I worry about rescuing the baby’s tiny body. Will I be able to identify anything? I’ve heard that as time slips by, one’s body can sometimes slowly absorb the baby.
I worry about something else going wrong. There’s the risk of hemorrhaging. There’s the risk that the little baby will become toxic to my body, and I dread a D&C.
I battle with thoughts of guilt. Perhaps I ought to have been more vigilant with taking progesterone?
Then there’s the heartbreaking questions from my four-year-old, “Mommy, why did the baby have to die?”
“Jesus must have wanted him in Heaven, Honey.”
“But, why did the baby have to die, Mommy?”
I looked down at her innocent eyes, held her hand, and said, “I don’t know.”
I suppose in the end–the only thing one can do–is place little Raphael Marie in God’s hands. He’s a good Father, after all, and knows best.
Our Lady of the Rosary, pray for us.
Our Lady of the Rosary
On a lighter note…Happy Feast Day of Our Lady of the Rosary. This feast has a rich history. (Click HERE for it at New Advent.)
Many of you may know that this day was originally named Our Lady of Victory to commemorate the naval victory of the Christian fleet over the Turkish fleet in the Gulf of Lepanto in the Adriatic Sea in 1571.
Every October 7th our family reads G. K. Chesterton’s famous poem, Lepanto.
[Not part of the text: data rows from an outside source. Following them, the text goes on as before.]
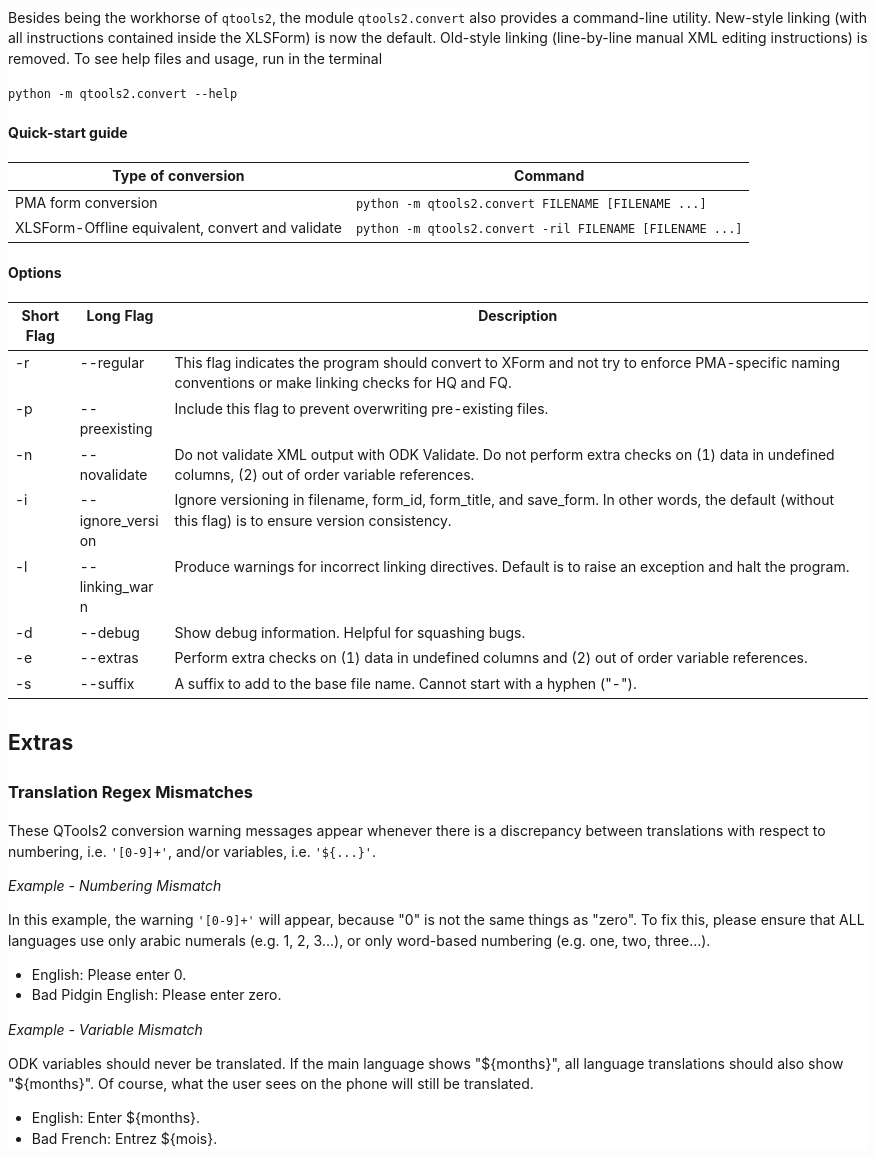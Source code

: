 Besides being the workhorse of `qtools2`, the module `qtools2.convert` also provides a command-line utility. New-style linking (with all instructions contained inside the XLSForm) is now the default. Old-style linking (line-by-line manual XML editing instructions) is removed. To see help files and usage, run in the terminal

```
python -m qtools2.convert --help
```

#### Quick-start guide

| Type of conversion | Command |
| ------------------ | ------- |
| PMA form conversion                                   | `python -m qtools2.convert FILENAME [FILENAME ...]`    |
| XLSForm-Offline equivalent, convert and validate      | `python -m qtools2.convert -ril FILENAME [FILENAME ...]`     |

#### Options
| Short Flag | Long Flag | Description |
| --- | --- | --- |
| -r | --regular | This flag indicates the program should convert to XForm and not try to enforce PMA-specific naming conventions or make linking checks for HQ and FQ. |
| -p | --preexisting | Include this flag to prevent overwriting pre-existing files. |
| -n | --novalidate | Do not validate XML output with ODK Validate. Do not perform extra checks on (1) data in undefined columns, (2) out of order variable references. |
| -i | --ignore_version | Ignore versioning in filename, form_id, form_title, and save_form. In other words, the default (without this flag) is to ensure version consistency. |
| -l | --linking_warn | Produce warnings for incorrect linking directives. Default is to raise an exception and halt the program. |
| -d | --debug | Show debug information. Helpful for squashing bugs. |
| -e | --extras | Perform extra checks on (1) data in undefined columns and (2) out of order variable references. |
| -s | --suffix | A suffix to add to the base file name. Cannot start with a hyphen ("-"). |

## Extras

### Translation Regex Mismatches
These QTools2 conversion warning messages appear whenever there is a discrepancy between translations with respect to numbering, i.e. `'[0-9]+'`, and/or variables, i.e. `'${...}'`.

*Example - Numbering Mismatch*

In this example, the warning `'[0-9]+'` will appear, because "0" is not the same things as "zero". To fix this, please ensure that ALL languages use only arabic numerals (e.g. 1, 2, 3...), or only word-based numbering (e.g. one, two, three...).
  * English: Please enter 0.
  * Bad Pidgin English: Please enter zero.

*Example - Variable Mismatch*

ODK variables should never be translated. If the main language shows "${months}", all language translations should also show "${months}". Of course, what the user sees on the phone will still be translated.
  * English: Enter ${months}.
  * Bad French: Entrez ${mois}.


[qtools2]: https://github.com/jkpr/QTools2
[pyxform]: https://github.com/XLSForm/pyxform
[jre]: http://www.oracle.com/technetwork/java/javase/downloads/index.html
[python]: http://www.python.org/downloads/
[brew]: http://brew.sh/
[path]: https://www.dropbox.com/s/01uoge5pt7yz0ti/Python%20for%20Windows%20Users.docx?dl=0
[5]: https://raw.githubusercontent.com/jkpr/QTools2/master/scripts/pma-convert.py
[6]: https://github.com/jkpr/QTools2/tree/master/scripts
[7]: https://gumroad.com/l/xlsform-offline
[8]: http://stackoverflow.com/questions/19548011/cannot-install-lxml-on-mac-os-x-10-9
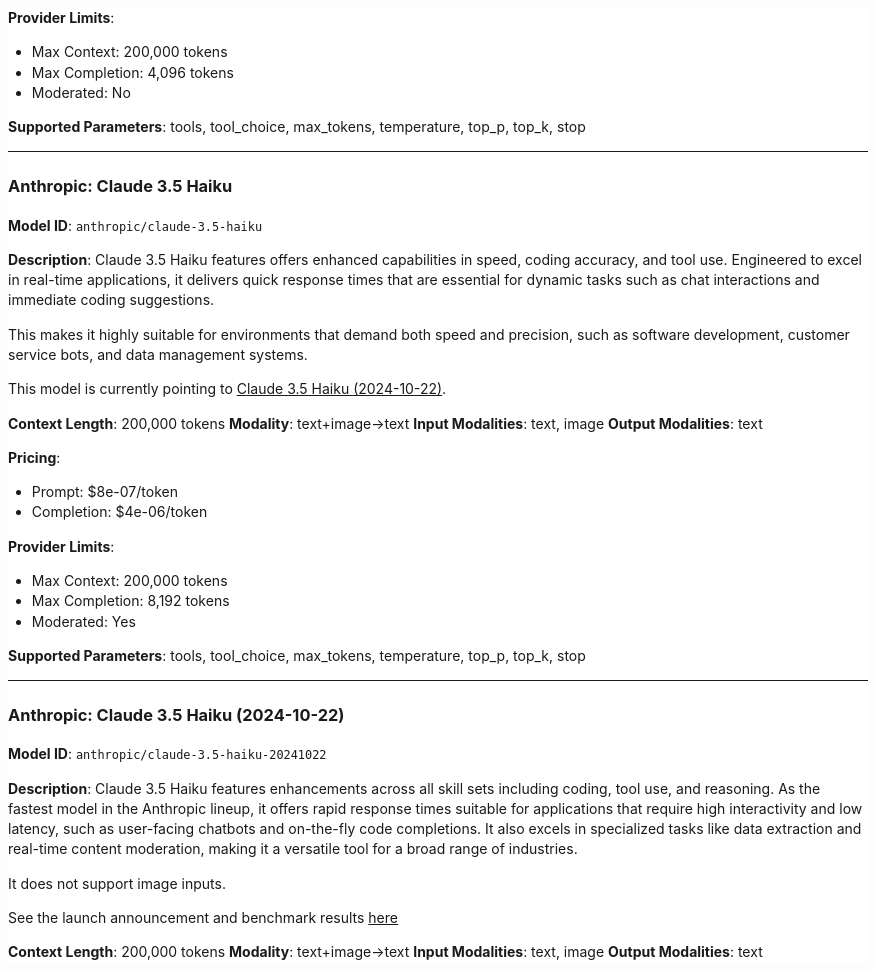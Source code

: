 **Provider Limits**:
- Max Context: 200,000 tokens
- Max Completion: 4,096 tokens
- Moderated: No

**Supported Parameters**: tools, tool_choice, max_tokens, temperature, top_p, top_k, stop

---

### Anthropic: Claude 3.5 Haiku

**Model ID**: `anthropic/claude-3.5-haiku`

**Description**: Claude 3.5 Haiku features offers enhanced capabilities in speed, coding accuracy, and tool use. Engineered to excel in real-time applications, it delivers quick response times that are essential for dynamic tasks such as chat interactions and immediate coding suggestions.

This makes it highly suitable for environments that demand both speed and precision, such as software development, customer service bots, and data management systems.

This model is currently pointing to [Claude 3.5 Haiku (2024-10-22)](/anthropic/claude-3-5-haiku-20241022).

**Context Length**: 200,000 tokens
**Modality**: text+image->text
**Input Modalities**: text, image
**Output Modalities**: text

**Pricing**:
- Prompt: $8e-07/token
- Completion: $4e-06/token

**Provider Limits**:
- Max Context: 200,000 tokens
- Max Completion: 8,192 tokens
- Moderated: Yes

**Supported Parameters**: tools, tool_choice, max_tokens, temperature, top_p, top_k, stop

---

### Anthropic: Claude 3.5 Haiku (2024-10-22)

**Model ID**: `anthropic/claude-3.5-haiku-20241022`

**Description**: Claude 3.5 Haiku features enhancements across all skill sets including coding, tool use, and reasoning. As the fastest model in the Anthropic lineup, it offers rapid response times suitable for applications that require high interactivity and low latency, such as user-facing chatbots and on-the-fly code completions. It also excels in specialized tasks like data extraction and real-time content moderation, making it a versatile tool for a broad range of industries.

It does not support image inputs.

See the launch announcement and benchmark results [here](https://www.anthropic.com/news/3-5-models-and-computer-use)

**Context Length**: 200,000 tokens
**Modality**: text+image->text
**Input Modalities**: text, image
**Output Modalities**: text
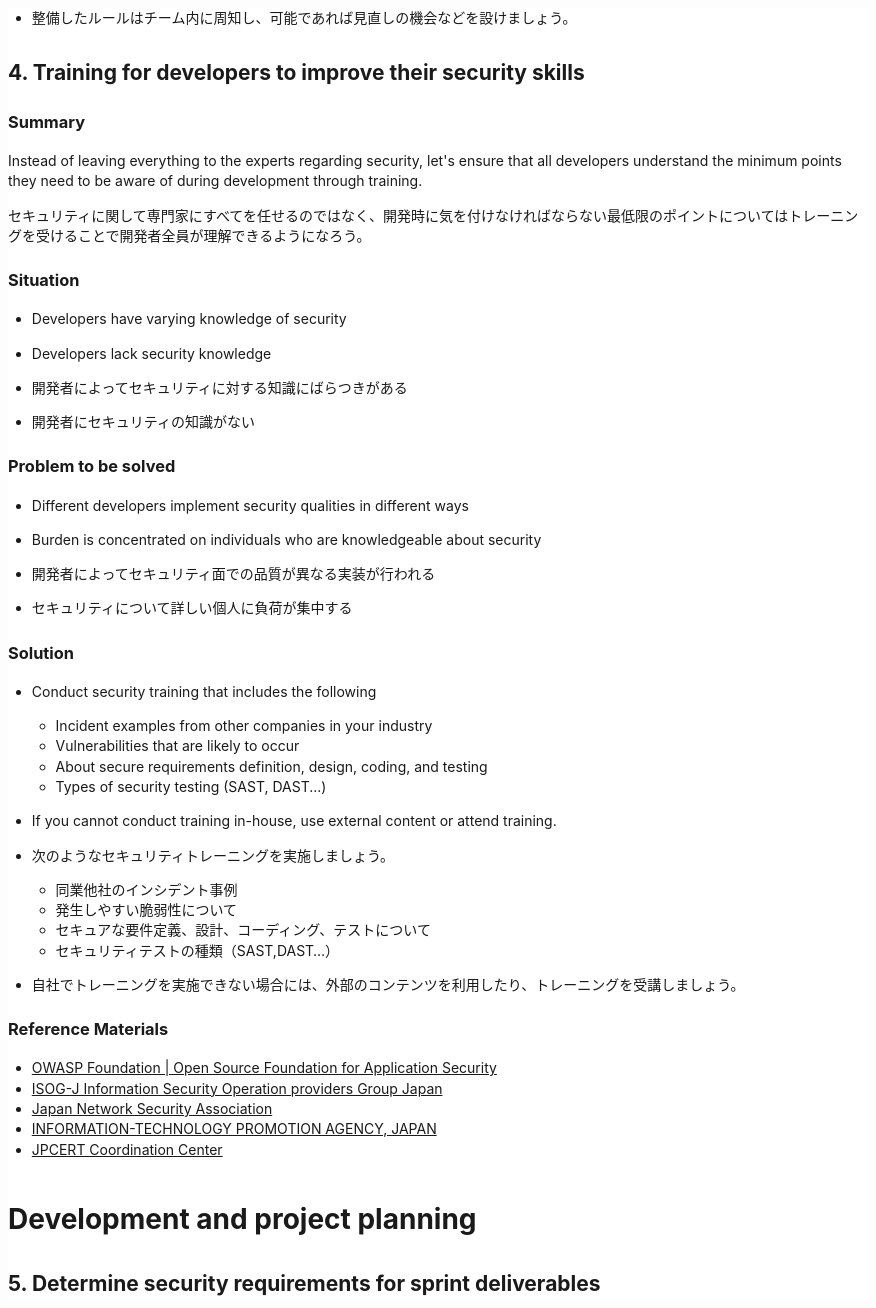 * 整備したルールはチーム内に周知し、可能であれば見直しの機会などを設けましょう。

## 4. Training for developers to improve their security skills

### Summary
Instead of leaving everything to the experts regarding security, let's ensure that all developers understand the minimum points they need to be aware of during development through training.

セキュリティに関して専門家にすべてを任せるのではなく、開発時に気を付けなければならない最低限のポイントについてはトレーニングを受けることで開発者全員が理解できるようになろう。

### Situation
* Developers have varying knowledge of security
* Developers lack security knowledge

* 開発者によってセキュリティに対する知識にばらつきがある
* 開発者にセキュリティの知識がない

### Problem to be solved
* Different developers implement security qualities in different ways
* Burden is concentrated on individuals who are knowledgeable about security

* 開発者によってセキュリティ面での品質が異なる実装が行われる
* セキュリティについて詳しい個人に負荷が集中する

### Solution
* Conduct security training that includes the following
    * Incident examples from other companies in your industry
    * Vulnerabilities that are likely to occur
    * About secure requirements definition, design, coding, and testing
    * Types of security testing (SAST, DAST...)
* If you cannot conduct training in-house, use external content or attend training.

* 次のようなセキュリティトレーニングを実施しましょう。
    * 同業他社のインシデント事例
    * 発生しやすい脆弱性について
    * セキュアな要件定義、設計、コーディング、テストについて
    * セキュリティテストの種類（SAST,DAST…）
* 自社でトレーニングを実施できない場合には、外部のコンテンツを利用したり、トレーニングを受講しましょう。

### Reference Materials
* [OWASP Foundation \| Open Source Foundation for Application Security](https://owasp.org/)
* [ISOG\-J Information Security Operation providers Group Japan](https://isog-j.org/e/index.html)
* [Japan Network Security Association](https://www.jnsa.org/en/aboutus/)
* [INFORMATION-TECHNOLOGY PROMOTION AGENCY, JAPAN](https://www.ipa.go.jp/index-e.html)
* [JPCERT Coordination Center](https://www.jpcert.or.jp/english/)

# Development and project planning

## 5. Determine security requirements for sprint deliverables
If you’ve never read it before, give it shot. Chesterton covers this historic battle very well, and it reads like a marching army. We love it.
And which publication of Chesterton’s Lepanto to we prefer?
Dale Ahlquist’s book appropriately titled Lepanto, consists of Chesterton’s poem along with a few essays detailing the historical background for October 7th, 1571. It’s excellent.